Identifying Osteosarcoma Genes in Man’s Best Friend

Mentors: Snaevar Sigurdsson

Humans and dogs share most of their genes and many of their diseases, one example being osteosarcoma, a type of bone cancer. It is likely that affected genes and pathways in canine osteosarcoma are shared with humans; thus mechanisms elucidated in doges should be transferable to human medicine.
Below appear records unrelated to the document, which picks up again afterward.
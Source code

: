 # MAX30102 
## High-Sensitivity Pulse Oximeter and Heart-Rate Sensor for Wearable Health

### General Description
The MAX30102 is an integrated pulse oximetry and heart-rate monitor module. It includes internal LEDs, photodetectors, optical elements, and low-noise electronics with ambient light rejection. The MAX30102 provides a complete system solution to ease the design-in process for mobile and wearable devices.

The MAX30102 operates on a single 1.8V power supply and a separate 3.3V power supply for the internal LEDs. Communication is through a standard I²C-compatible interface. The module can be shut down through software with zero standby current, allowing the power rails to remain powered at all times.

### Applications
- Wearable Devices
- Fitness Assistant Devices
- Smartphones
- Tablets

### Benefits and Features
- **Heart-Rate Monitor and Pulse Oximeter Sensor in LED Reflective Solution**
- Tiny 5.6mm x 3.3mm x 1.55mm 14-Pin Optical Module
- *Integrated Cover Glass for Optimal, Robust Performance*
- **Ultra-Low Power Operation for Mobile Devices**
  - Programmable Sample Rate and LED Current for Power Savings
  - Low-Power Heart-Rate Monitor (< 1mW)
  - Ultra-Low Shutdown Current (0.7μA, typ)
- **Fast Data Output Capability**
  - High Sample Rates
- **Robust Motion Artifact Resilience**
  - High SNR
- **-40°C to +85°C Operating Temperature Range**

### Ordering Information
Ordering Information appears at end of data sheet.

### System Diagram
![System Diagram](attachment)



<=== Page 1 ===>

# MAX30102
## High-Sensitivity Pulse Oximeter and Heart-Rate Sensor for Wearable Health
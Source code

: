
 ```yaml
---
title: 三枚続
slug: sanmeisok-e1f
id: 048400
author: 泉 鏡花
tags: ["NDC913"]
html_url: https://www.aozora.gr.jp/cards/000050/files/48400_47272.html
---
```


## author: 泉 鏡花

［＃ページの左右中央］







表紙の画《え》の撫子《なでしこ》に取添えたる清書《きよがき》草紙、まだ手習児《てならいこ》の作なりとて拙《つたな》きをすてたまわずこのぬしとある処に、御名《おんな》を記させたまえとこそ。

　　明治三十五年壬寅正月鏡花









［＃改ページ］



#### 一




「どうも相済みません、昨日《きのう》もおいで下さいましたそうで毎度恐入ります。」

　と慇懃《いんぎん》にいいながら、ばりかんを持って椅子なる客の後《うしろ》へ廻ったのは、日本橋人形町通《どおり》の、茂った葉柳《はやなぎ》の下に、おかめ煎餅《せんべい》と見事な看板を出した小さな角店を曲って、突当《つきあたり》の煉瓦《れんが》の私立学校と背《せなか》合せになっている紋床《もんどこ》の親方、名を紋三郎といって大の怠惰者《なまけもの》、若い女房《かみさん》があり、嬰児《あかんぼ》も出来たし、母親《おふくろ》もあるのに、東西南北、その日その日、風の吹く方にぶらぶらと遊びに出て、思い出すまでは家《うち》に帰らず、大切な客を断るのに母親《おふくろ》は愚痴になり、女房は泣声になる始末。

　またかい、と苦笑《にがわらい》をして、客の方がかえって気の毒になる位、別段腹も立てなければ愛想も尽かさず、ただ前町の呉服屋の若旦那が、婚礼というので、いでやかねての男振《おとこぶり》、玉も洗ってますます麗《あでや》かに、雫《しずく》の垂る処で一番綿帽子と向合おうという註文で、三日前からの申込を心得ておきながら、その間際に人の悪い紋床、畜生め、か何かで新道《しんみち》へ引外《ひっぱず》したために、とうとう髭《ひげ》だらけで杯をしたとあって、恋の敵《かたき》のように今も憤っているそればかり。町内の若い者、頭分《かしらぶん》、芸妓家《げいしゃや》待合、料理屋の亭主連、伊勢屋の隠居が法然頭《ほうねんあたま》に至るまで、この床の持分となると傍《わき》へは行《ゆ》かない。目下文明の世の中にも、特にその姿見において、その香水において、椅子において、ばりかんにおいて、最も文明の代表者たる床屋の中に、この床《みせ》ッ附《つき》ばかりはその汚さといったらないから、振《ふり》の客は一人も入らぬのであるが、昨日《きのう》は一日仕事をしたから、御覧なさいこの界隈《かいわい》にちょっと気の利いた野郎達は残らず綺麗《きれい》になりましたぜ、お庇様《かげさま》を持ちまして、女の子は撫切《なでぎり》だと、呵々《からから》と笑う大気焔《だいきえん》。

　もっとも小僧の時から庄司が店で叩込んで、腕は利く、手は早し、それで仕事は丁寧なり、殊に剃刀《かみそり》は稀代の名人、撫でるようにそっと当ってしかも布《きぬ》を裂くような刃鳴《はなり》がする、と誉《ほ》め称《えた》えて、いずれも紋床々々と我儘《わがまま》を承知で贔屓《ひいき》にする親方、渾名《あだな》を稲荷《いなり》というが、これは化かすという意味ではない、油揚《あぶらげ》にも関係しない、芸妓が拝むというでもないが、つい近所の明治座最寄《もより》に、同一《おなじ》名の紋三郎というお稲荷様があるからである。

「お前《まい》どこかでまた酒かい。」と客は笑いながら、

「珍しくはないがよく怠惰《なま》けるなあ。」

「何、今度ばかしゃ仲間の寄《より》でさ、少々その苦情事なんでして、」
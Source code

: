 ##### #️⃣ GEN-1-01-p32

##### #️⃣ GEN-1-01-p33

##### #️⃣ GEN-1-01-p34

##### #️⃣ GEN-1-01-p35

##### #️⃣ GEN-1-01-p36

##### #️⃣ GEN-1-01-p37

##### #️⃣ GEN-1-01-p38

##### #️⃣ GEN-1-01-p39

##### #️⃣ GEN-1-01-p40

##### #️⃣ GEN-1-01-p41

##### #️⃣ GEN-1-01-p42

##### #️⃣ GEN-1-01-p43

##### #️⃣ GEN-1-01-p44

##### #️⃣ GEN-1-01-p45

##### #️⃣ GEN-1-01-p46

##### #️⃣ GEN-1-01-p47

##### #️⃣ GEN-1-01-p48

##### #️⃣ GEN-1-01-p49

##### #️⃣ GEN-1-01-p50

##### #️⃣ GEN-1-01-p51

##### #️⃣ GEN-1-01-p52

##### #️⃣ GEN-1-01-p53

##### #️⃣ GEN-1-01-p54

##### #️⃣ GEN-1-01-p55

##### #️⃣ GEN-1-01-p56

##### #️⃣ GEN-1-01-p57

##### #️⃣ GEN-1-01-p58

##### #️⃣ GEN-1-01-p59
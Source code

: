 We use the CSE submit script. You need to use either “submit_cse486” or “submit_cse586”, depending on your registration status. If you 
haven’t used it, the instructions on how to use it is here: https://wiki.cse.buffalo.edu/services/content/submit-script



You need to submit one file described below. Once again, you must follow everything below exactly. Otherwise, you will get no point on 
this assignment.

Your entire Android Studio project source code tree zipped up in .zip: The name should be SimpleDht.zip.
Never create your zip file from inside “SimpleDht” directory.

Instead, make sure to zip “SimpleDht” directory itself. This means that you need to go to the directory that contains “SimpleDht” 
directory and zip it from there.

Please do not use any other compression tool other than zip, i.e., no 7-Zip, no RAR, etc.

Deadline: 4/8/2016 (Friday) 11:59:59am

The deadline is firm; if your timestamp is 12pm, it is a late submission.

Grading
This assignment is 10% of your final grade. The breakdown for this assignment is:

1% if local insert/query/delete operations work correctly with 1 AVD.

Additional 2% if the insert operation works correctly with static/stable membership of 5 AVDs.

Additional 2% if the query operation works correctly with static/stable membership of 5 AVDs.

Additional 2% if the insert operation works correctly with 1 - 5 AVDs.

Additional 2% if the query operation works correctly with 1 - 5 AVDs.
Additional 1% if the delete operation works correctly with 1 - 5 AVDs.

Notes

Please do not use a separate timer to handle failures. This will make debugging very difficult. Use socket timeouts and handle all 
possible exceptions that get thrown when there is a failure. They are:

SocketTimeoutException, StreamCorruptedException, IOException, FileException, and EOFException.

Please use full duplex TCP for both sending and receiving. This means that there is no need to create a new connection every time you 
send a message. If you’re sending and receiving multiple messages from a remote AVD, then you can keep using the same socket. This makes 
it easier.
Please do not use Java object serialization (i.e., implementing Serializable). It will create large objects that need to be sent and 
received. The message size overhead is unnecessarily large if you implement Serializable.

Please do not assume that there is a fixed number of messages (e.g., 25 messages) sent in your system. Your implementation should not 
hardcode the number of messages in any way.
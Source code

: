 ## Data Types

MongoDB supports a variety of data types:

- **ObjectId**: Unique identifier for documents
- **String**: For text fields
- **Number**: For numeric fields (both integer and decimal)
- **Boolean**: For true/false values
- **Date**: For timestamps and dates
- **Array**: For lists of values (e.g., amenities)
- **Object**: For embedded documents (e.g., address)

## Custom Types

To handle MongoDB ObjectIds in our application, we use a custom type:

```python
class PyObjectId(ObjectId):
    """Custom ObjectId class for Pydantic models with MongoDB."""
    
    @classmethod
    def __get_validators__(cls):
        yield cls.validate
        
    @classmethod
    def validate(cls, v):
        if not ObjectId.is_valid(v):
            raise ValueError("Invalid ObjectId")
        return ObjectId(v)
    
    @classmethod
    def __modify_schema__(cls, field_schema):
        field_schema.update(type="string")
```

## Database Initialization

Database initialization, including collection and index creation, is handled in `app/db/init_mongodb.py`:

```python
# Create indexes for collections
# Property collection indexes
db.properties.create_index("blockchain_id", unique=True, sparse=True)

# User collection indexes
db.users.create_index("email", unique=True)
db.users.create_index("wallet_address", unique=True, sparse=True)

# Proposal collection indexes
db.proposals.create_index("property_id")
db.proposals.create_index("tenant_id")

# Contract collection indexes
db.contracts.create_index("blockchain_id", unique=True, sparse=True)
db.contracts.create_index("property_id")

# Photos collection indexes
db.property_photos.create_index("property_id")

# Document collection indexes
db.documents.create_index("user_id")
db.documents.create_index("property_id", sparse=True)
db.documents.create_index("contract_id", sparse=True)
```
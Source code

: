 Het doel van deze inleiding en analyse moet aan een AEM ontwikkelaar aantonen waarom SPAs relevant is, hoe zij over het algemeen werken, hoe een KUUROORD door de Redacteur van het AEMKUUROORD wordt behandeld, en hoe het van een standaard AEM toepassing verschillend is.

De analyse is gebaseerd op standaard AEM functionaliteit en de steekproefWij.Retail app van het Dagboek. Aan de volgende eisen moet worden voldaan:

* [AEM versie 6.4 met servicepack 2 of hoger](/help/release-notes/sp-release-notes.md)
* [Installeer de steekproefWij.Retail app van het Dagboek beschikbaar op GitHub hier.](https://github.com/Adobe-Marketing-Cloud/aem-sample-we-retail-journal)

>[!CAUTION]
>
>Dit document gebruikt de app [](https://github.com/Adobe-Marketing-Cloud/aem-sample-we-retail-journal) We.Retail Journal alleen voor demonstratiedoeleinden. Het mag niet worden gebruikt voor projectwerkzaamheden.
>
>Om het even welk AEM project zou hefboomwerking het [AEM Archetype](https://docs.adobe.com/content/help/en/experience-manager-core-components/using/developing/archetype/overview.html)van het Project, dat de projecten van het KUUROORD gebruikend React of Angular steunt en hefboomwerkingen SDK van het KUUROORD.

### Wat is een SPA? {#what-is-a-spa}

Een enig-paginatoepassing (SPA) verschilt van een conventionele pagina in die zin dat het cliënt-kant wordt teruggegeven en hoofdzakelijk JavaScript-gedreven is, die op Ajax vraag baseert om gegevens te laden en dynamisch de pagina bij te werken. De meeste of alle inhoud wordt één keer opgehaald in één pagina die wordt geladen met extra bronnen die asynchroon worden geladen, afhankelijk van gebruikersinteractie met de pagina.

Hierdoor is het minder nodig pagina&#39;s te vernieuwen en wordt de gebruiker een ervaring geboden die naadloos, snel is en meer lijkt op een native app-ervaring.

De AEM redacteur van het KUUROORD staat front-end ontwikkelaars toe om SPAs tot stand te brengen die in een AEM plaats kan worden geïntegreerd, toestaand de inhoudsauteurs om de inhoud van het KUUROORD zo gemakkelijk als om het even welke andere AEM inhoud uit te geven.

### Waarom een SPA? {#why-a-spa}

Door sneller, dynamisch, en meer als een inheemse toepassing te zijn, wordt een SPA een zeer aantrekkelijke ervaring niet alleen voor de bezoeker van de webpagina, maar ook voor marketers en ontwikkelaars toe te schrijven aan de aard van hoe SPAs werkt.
Arjun’s mentor previously conducted a genome-wide association study, which showed that a region on chromosome 11 was found to be associated with osteosarcoma in greyhounds. Arjun & his mentor selected 45 single nucleotide polymorphisms (SNPs) in a 120 kilobase-long region, to study further using the Sequenom genotyping technology. Arjun performed genotyping on DNA samples from hundreds of dogs, and discovered associations in two main areas. Thus, Arjun narrowed down the region of interest to a 60 kilobase-long region containing a gene that is frequently deleted in tumors. Arjun and his mentor also performed DNA sequencing of this region, and found one mutation in dogs with osteosarcoma. Notably, this mutation caused a single amino acid to change in the gene previously known to be deleted in tumors.



Arjun, a senior at Brookline High School, identified a mutation in the DNA of greyhound dogs, that is associated with a specific type of bone cancer called osteosarcoma.